Pull every line holding the word "following" from the data below and copy it.
◇ ◇ ◇ ◇
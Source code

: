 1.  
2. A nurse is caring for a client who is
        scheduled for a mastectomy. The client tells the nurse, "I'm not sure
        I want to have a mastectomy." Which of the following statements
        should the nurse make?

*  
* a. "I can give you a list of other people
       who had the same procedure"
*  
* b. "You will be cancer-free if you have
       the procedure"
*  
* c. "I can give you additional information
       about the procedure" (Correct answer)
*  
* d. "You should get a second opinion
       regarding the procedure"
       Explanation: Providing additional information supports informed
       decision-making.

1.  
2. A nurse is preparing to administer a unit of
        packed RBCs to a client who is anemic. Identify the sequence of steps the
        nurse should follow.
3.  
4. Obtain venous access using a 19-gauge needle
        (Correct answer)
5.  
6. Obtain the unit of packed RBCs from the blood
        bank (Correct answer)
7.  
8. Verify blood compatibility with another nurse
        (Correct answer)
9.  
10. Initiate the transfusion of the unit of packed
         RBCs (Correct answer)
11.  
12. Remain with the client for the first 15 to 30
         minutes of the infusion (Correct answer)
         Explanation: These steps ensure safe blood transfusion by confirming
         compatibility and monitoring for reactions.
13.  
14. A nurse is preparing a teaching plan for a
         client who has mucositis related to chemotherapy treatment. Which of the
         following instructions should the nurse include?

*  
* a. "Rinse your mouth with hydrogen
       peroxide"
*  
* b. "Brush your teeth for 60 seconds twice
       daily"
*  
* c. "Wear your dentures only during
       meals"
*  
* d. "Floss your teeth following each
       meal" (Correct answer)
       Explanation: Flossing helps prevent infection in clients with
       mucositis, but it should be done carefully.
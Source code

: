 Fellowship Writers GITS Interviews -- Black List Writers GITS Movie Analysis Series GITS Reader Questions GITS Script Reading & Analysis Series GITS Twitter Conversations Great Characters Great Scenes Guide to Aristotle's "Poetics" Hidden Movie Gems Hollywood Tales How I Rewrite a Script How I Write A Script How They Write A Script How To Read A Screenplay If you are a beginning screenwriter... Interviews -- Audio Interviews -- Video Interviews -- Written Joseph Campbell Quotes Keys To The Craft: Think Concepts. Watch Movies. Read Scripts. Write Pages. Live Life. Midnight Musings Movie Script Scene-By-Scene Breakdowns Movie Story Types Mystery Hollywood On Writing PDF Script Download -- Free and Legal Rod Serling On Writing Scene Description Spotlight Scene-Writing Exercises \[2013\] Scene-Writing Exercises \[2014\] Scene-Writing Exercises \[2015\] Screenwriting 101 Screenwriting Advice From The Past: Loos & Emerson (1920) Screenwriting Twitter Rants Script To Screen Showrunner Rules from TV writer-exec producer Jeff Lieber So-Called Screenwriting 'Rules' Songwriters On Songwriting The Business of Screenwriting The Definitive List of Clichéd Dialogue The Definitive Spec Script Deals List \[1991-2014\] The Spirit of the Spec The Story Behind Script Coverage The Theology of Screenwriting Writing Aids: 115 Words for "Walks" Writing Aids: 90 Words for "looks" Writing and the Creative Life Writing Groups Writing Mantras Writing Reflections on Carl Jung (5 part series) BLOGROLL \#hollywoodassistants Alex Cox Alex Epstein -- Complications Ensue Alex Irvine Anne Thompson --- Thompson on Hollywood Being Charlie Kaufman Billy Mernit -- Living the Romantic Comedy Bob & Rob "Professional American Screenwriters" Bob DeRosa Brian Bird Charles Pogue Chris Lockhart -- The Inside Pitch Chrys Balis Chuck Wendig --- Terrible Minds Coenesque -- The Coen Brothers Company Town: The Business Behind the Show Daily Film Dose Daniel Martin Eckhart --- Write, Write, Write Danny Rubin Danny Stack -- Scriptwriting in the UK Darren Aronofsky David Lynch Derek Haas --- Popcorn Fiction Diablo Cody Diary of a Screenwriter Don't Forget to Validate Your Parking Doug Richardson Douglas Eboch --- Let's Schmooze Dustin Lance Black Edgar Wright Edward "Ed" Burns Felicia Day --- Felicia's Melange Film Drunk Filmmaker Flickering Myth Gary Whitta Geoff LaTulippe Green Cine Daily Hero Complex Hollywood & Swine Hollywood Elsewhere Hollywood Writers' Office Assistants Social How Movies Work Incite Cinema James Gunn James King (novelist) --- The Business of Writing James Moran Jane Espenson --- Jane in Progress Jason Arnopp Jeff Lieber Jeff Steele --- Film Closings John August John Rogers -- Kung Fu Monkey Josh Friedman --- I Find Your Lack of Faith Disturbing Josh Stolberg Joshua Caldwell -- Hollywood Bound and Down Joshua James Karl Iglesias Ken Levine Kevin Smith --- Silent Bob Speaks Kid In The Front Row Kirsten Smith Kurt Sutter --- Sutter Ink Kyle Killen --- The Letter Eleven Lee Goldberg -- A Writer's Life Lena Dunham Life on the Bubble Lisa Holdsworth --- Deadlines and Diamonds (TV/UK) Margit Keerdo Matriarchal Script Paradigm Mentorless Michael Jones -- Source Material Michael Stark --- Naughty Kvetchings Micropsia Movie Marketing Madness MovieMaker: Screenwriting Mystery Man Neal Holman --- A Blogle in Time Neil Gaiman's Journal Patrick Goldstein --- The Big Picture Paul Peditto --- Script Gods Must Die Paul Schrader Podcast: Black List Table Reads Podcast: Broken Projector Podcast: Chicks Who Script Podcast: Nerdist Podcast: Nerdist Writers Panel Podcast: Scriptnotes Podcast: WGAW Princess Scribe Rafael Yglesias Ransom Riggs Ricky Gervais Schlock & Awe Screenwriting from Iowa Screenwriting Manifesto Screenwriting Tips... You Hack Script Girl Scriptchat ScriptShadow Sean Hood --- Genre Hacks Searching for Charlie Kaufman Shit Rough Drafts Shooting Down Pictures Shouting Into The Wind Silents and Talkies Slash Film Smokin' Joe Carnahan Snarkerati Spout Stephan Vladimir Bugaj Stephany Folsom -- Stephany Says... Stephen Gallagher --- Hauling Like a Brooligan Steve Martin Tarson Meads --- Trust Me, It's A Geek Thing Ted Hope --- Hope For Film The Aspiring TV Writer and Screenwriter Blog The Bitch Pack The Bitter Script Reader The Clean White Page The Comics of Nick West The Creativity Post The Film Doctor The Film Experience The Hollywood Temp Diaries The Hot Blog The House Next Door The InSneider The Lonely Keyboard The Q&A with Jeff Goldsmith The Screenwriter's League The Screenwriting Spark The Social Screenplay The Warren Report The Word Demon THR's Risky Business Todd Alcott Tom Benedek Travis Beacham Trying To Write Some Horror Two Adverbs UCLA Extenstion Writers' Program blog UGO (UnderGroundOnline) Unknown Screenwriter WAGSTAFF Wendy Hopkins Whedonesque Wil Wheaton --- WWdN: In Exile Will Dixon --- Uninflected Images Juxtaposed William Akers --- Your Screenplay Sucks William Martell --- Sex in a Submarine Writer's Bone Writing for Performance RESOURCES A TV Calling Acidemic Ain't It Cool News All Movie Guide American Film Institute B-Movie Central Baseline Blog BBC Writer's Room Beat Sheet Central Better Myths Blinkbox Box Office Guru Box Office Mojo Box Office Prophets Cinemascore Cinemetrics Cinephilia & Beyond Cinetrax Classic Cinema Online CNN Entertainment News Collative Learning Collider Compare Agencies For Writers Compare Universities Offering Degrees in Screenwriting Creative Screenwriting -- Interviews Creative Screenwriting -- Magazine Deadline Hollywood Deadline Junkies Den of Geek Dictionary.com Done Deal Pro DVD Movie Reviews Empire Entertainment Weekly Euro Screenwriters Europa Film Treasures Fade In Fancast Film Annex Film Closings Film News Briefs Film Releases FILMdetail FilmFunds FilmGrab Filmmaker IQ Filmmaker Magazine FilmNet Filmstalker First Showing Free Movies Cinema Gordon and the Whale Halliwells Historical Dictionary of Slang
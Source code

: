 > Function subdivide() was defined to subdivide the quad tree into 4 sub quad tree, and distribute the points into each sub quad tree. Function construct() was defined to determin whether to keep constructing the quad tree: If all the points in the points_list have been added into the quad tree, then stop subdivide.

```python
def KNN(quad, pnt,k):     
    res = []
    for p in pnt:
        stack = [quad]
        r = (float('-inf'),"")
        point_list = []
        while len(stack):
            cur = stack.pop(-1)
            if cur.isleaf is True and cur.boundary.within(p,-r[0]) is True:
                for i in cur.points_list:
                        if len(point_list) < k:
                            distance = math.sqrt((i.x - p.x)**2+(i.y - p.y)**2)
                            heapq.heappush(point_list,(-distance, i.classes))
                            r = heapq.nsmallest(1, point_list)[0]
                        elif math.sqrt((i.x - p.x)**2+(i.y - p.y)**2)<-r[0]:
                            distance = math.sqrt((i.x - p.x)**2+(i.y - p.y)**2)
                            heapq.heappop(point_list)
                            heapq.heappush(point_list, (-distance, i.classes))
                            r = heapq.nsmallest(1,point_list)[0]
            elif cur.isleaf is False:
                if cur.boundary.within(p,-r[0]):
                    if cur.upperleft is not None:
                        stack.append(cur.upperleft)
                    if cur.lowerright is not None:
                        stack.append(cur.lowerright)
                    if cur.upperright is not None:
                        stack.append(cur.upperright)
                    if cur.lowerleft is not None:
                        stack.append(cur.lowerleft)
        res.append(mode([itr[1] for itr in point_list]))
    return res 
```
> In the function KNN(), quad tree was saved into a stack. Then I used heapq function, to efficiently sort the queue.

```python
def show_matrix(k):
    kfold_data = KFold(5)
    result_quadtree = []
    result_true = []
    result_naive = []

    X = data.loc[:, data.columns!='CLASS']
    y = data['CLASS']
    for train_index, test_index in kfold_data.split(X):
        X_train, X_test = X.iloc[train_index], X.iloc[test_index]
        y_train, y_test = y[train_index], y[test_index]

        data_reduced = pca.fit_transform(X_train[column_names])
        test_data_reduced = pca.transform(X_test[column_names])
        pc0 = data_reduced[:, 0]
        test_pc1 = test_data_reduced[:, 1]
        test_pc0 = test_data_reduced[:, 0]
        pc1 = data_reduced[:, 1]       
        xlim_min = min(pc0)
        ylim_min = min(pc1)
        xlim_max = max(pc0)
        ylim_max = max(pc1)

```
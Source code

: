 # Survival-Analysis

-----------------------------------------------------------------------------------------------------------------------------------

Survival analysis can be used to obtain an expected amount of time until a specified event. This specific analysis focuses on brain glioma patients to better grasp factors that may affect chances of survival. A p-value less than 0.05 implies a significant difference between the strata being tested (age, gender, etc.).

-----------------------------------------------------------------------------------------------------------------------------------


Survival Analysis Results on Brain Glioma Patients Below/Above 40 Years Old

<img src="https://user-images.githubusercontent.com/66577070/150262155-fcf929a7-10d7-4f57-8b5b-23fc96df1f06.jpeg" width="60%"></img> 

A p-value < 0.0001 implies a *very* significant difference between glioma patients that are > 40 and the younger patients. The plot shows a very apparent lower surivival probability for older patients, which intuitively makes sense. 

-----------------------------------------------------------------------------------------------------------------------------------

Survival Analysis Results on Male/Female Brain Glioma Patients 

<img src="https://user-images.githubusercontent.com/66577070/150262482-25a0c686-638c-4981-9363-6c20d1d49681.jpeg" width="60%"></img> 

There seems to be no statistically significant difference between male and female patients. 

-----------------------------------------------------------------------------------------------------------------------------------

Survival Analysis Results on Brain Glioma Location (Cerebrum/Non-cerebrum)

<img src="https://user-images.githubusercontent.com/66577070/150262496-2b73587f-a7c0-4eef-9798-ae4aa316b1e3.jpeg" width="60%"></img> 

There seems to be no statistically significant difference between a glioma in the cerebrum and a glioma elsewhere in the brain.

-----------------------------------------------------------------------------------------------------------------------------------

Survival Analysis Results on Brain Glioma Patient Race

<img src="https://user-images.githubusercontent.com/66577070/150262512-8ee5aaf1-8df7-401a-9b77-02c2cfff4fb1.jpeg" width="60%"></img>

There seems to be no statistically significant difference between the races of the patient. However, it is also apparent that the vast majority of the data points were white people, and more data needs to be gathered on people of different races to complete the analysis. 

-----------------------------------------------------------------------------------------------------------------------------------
◇ ◇ ◇ ◇
_OUTPUT FOR THIS EXERCISE_:
        I want to have a mastectomy." Which of the following statements
         following instructions should the nurse include?
* d. "Floss your teeth following each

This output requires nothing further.